### PROBLEM DETAILS
What lines in the following entries hold the word "novidades"? Copy each one.

### INPUT RECORDS
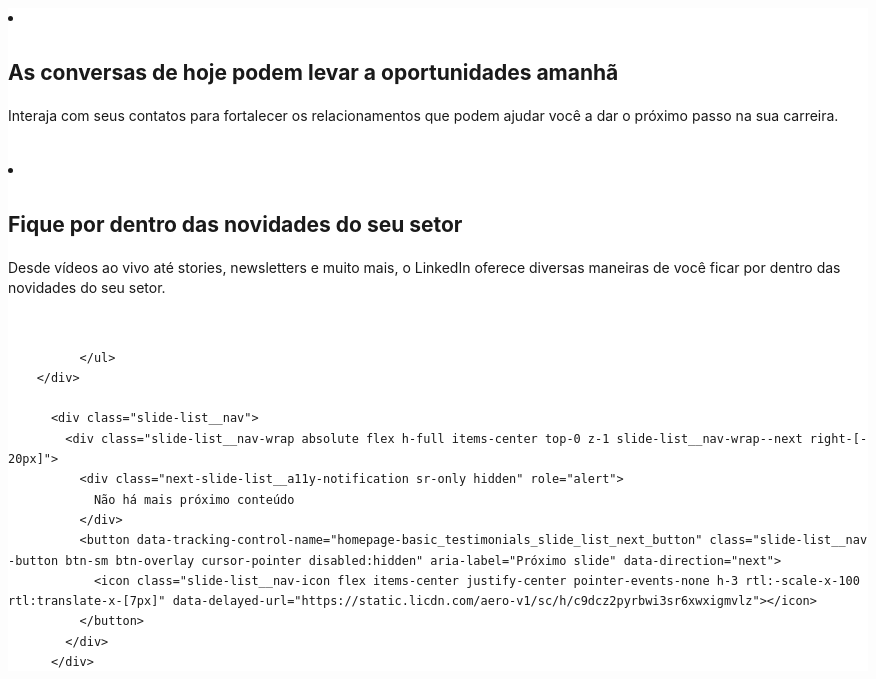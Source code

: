           
  <li class="flex justify-between relative items-center mr-[96px] w-full babybear:flex babybear:flex-wrap-reverse babybear:mr-[16px]" data-test-id="testimonial">
    <div class="w-[564px] mr-[64px] mamabear:max-w-[50vw] babybear:w-[300px] babybear:mt-[16px] babybear:mr-[0]">
      <h2 class="font-sans text-[40px] leading-[1.25] text-color-text-accent-2 babybear:text-[24px]">
        As conversas de hoje podem levar a oportunidades amanhã
      </h2>
      <p class="font-sans text-[32px] font-extralight text-black-a90 leading-[1.25] my-[8px] babybear:text-[18px]">
        <span>Interaja com seus contatos para fortalecer os relacionamentos que podem ajudar você a dar o próximo passo na sua carreira.</span>
      </p>
    </div>
    <img class="w-[450px] rounded-[50%] mamabear:max-w-[50vw] babybear:h-[300px] babybear:w-[300px] babybear:mt-[16px] babybear:mx-auto" data-delayed-url="https://static.licdn.com/aero-v1/sc/h/2r8kd5zqpi905lkzsshdlvvn5" alt>
  </li>

          
  <li class="flex justify-between relative items-center mr-[96px] w-full babybear:flex babybear:flex-wrap-reverse babybear:mr-[16px]" data-test-id="testimonial">
    <div class="w-[564px] mr-[64px] mamabear:max-w-[50vw] babybear:w-[300px] babybear:mt-[16px] babybear:mr-[0]">
      <h2 class="font-sans text-[40px] leading-[1.25] text-color-text-accent-2 babybear:text-[24px]">
        Fique por dentro das novidades do seu setor
      </h2>
      <p class="font-sans text-[32px] font-extralight text-black-a90 leading-[1.25] my-[8px] babybear:text-[18px]">
        <span>Desde vídeos ao vivo até stories, newsletters e muito mais, o LinkedIn oferece diversas maneiras de você ficar por dentro das novidades do seu setor.</span>
      </p>
    </div>
    <img class="w-[450px] rounded-[50%] mamabear:max-w-[50vw] babybear:h-[300px] babybear:w-[300px] babybear:mt-[16px] babybear:mx-auto" data-delayed-url="https://static.licdn.com/aero-v1/sc/h/ann24vsq7r0ux3vipqa1n90gg" alt>
  </li>

      
              </ul>
        </div>

          <div class="slide-list__nav">
            <div class="slide-list__nav-wrap absolute flex h-full items-center top-0 z-1 slide-list__nav-wrap--next right-[-20px]">
              <div class="next-slide-list__a11y-notification sr-only hidden" role="alert">
                Não há mais próximo conteúdo
              </div>
              <button data-tracking-control-name="homepage-basic_testimonials_slide_list_next_button" class="slide-list__nav-button btn-sm btn-overlay cursor-pointer disabled:hidden" aria-label="Próximo slide" data-direction="next">
                <icon class="slide-list__nav-icon flex items-center justify-center pointer-events-none h-3 rtl:-scale-x-100 rtl:translate-x-[7px]" data-delayed-url="https://static.licdn.com/aero-v1/sc/h/c9dcz2pyrbwi3sr6xwxigmvlz"></icon>
              </button>
            </div>
          </div>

### SOLUTION TO THIS EXERCISE
        Fique por dentro das novidades do seu setor
        <span>Desde vídeos ao vivo até stories, newsletters e muito mais, o LinkedIn oferece diversas maneiras de você ficar por dentro das novidades do seu setor.</span>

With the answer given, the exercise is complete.